Creo que ya las autoridades y hasta el mismo Herodes querrán por fin asomarse al pesebre y abandonar toda esa persecución que siempre arman para dar con mi paradero y decapitarme, pues es cuestión de historia el que nunca me pudieron encontrar, y a no ser porque el camino a Egipto pasa por el lado del portal, hubiéramos tenido dificultad en el desplazamiento y ya estuviera muerto prematuramente, y los textos de religión se hubieron visto abocados a cambiar la historia y el cuento sería otro muy distinto: se hubieran quedado sin ese Cristo amado y redentor, tantas veces desconocido y desechado.
Aún ni los últimos artesanos que moldean nuestras imágenes han podido variar la candidez de nuestra presencia. Hay algunos que han tratado de proyectar en nosotros las últimas tendencias de la moda, pero solo han logrado ridiculizar el candor divino que nos envuelve. Hubo uno, incluso, que trató de disponer el establo en un diseño multimodular, separando a la mula y al buey en compartimentos individuales, incluso con sus propios comederos y hasta con dispensadores de agua electrónicos para que cada vez que la sed los acosara durante la arremetida de adoradores, obtuvieran de inmediato la cantidad precisa para refrescarse.

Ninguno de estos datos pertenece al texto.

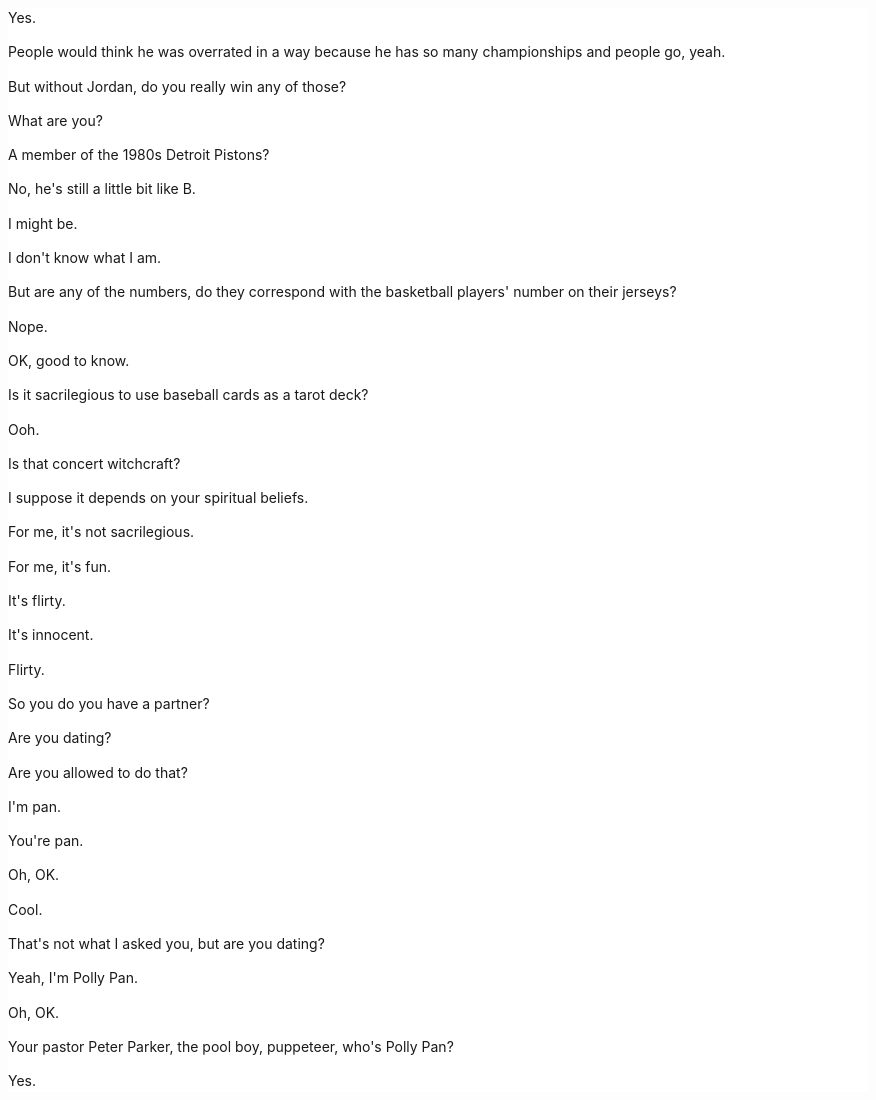 Yes.

People would think he was overrated in a way because he has so many championships and people go, yeah.

But without Jordan, do you really win any of those?

What are you?

A member of the 1980s Detroit Pistons?

No, he's still a little bit like B.

I might be.

I don't know what I am.

But are any of the numbers, do they correspond with the basketball players' number on their jerseys?

Nope.

OK, good to know.

Is it sacrilegious to use baseball cards as a tarot deck?

Ooh.

Is that concert witchcraft?

I suppose it depends on your spiritual beliefs.

For me, it's not sacrilegious.

For me, it's fun.

It's flirty.

It's innocent.

Flirty.

So you do you have a partner?

Are you dating?

Are you allowed to do that?

I'm pan.

You're pan.

Oh, OK.

Cool.

That's not what I asked you, but are you dating?

Yeah, I'm Polly Pan.

Oh, OK.

Your pastor Peter Parker, the pool boy, puppeteer, who's Polly Pan?

Yes.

El número de pastores crece y desde otras comarcas distintas a Nazareth, acuden comitivas que mi padre se ha visto en la necesidad de hacerlas arribar organizadas por turnos. Incluso oí que le decía a mi madre que iba a negociar con un tal Ismael la posibilidad de crear una agencia de viajes que se llamaría “La Estrella de Belén”, pero no pude evitar un llanto de desagrado, pues siempre he tratado de guardar el recato y el respeto por esta tradición que para mí sigue siendo sagrada, sin desconocer las dificultades que se presentan con esa tendencia mercantilista que la misma sangre impone.

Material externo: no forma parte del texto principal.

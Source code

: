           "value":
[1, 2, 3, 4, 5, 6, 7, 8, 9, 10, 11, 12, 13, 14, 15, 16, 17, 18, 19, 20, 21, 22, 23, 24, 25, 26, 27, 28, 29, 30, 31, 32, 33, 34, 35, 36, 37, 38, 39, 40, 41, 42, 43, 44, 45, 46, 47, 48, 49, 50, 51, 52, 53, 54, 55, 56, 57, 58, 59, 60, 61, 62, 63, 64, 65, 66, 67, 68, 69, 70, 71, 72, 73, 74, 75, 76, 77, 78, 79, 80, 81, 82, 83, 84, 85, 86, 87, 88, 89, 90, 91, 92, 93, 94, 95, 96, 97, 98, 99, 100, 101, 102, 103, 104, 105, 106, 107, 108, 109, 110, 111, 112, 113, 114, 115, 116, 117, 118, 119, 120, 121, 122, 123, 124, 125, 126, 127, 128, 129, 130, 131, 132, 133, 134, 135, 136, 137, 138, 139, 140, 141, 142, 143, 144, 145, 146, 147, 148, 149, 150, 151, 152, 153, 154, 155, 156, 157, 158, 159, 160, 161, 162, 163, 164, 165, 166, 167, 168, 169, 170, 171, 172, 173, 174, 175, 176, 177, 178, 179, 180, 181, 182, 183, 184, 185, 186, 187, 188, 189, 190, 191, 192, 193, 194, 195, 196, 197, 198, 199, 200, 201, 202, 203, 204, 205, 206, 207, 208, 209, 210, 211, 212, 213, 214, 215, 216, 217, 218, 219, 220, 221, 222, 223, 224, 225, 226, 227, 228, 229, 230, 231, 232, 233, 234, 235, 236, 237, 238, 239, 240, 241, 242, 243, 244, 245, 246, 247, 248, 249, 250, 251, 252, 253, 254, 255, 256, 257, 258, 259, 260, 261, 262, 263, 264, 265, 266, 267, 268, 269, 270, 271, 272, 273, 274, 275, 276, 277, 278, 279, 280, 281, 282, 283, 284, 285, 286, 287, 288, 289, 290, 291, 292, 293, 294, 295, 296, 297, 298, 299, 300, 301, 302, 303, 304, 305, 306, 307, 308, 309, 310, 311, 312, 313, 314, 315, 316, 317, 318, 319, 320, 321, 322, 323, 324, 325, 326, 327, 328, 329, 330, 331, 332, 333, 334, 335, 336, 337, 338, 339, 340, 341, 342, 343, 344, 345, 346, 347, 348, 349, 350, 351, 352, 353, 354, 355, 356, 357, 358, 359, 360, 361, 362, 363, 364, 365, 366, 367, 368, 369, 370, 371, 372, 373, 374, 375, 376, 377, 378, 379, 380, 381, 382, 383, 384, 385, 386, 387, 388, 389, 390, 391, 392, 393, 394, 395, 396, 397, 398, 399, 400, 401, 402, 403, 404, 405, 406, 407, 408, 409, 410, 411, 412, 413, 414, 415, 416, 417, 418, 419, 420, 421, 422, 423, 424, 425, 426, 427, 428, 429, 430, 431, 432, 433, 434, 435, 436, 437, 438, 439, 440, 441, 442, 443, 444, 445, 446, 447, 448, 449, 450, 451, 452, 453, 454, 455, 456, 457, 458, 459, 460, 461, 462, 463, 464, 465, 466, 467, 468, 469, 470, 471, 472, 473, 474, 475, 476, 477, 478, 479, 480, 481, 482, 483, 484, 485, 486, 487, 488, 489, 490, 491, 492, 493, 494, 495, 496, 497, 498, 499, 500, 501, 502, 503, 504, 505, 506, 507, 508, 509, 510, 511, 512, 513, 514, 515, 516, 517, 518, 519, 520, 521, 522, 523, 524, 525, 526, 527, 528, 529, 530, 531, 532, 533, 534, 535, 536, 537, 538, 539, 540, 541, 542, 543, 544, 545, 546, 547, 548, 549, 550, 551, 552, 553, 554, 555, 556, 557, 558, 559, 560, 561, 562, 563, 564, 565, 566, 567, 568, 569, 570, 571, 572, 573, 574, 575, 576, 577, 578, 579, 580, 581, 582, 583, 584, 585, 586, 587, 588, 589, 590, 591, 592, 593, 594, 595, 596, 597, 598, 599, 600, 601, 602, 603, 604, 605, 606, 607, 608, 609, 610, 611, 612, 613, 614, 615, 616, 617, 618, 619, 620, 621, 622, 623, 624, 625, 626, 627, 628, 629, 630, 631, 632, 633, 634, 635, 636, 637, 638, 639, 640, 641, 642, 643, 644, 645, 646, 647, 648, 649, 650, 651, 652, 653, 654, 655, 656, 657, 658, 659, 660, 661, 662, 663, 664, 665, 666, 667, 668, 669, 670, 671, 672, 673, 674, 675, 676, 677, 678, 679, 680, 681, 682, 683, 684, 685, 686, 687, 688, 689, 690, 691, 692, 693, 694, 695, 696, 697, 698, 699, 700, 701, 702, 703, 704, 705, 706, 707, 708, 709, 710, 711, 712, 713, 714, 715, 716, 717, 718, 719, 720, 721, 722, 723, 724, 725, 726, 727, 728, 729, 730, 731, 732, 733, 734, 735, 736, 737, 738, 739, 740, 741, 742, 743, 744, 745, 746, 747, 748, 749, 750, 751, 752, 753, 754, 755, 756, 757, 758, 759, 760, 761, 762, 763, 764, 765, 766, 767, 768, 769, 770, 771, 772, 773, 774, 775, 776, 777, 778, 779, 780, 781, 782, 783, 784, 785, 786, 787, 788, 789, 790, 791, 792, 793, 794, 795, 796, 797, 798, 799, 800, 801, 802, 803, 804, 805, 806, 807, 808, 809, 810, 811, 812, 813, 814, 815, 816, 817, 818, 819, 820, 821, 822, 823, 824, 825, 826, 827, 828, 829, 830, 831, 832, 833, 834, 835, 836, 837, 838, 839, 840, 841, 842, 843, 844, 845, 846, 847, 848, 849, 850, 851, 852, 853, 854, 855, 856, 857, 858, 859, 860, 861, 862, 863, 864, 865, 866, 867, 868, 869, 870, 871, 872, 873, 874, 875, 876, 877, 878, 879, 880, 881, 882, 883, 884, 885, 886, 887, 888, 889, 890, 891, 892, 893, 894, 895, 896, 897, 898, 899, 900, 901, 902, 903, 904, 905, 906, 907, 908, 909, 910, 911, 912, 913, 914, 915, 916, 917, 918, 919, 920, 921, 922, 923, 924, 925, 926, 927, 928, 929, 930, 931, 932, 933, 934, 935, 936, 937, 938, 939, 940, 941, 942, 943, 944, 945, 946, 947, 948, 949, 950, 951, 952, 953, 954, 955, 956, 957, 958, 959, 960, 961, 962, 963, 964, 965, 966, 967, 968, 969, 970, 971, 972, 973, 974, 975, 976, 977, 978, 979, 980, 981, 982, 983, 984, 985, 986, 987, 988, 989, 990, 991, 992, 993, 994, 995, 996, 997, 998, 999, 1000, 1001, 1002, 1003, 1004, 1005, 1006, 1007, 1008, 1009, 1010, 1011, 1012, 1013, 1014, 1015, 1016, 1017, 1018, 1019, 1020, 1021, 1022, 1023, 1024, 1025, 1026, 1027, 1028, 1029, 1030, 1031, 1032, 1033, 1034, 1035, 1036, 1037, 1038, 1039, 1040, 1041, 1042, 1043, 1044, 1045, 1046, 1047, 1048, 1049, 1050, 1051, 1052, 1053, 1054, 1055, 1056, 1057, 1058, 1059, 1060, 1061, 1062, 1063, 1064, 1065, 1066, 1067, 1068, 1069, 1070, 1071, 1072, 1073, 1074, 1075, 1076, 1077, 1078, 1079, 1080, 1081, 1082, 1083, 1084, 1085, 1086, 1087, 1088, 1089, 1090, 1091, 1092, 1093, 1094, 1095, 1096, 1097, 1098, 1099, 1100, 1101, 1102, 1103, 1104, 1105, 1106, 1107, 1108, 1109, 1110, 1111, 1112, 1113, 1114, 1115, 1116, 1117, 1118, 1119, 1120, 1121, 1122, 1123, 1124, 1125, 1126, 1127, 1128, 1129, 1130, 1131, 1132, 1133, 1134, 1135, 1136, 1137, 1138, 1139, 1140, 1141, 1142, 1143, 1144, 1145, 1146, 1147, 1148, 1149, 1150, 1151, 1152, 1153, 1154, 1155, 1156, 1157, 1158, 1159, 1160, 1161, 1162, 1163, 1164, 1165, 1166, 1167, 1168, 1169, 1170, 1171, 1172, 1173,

No soy ninguna estampita, y todavía no me prenden veladoras, pero ya los altares no demoran en aparecer y tendré, así sea a regañadientes, que hacerles entender a todos a mi lado, que aquí el que manda soy yo, y que ellos son apenas unos aparecidos para darle forma a mi esencia humana.
Sí, ya me estoy cansando de seguir siendo Dios.
Yo sé que voy a morir en una cruz; se me ha anticipado que dentro de poco seré otra vez el salvador del mundo y envejeceré muy rápido, casi cuarenta años en tres meses, y ya por eso mi llanto no es solo de hambre, ni mis gestos son los de un niño bueno; más bien opto por quedarme pensativo entre las pajas observando la realidad que cada año me envuelve y determinará mi comportamiento. Ya pronto seré crucificado y eso no tendrá remedio, ya otra vez sufriré el calvario y lloraré de miedo. Ya otra vez me sentiré humillado y desolado, traicionado cuando cante el gallo, vilipendiado y escupido, y todos verán en mí, a una imagen de arcilla decorada que pasa sangrante hacia su muerte entre procesiones y pompas de rituales que nunca entendí, y que me llenan de profunda tristeza.
Los niños juegan en el establo esta mañana, y mi madre me limpia con un trapito para las visitas de turno.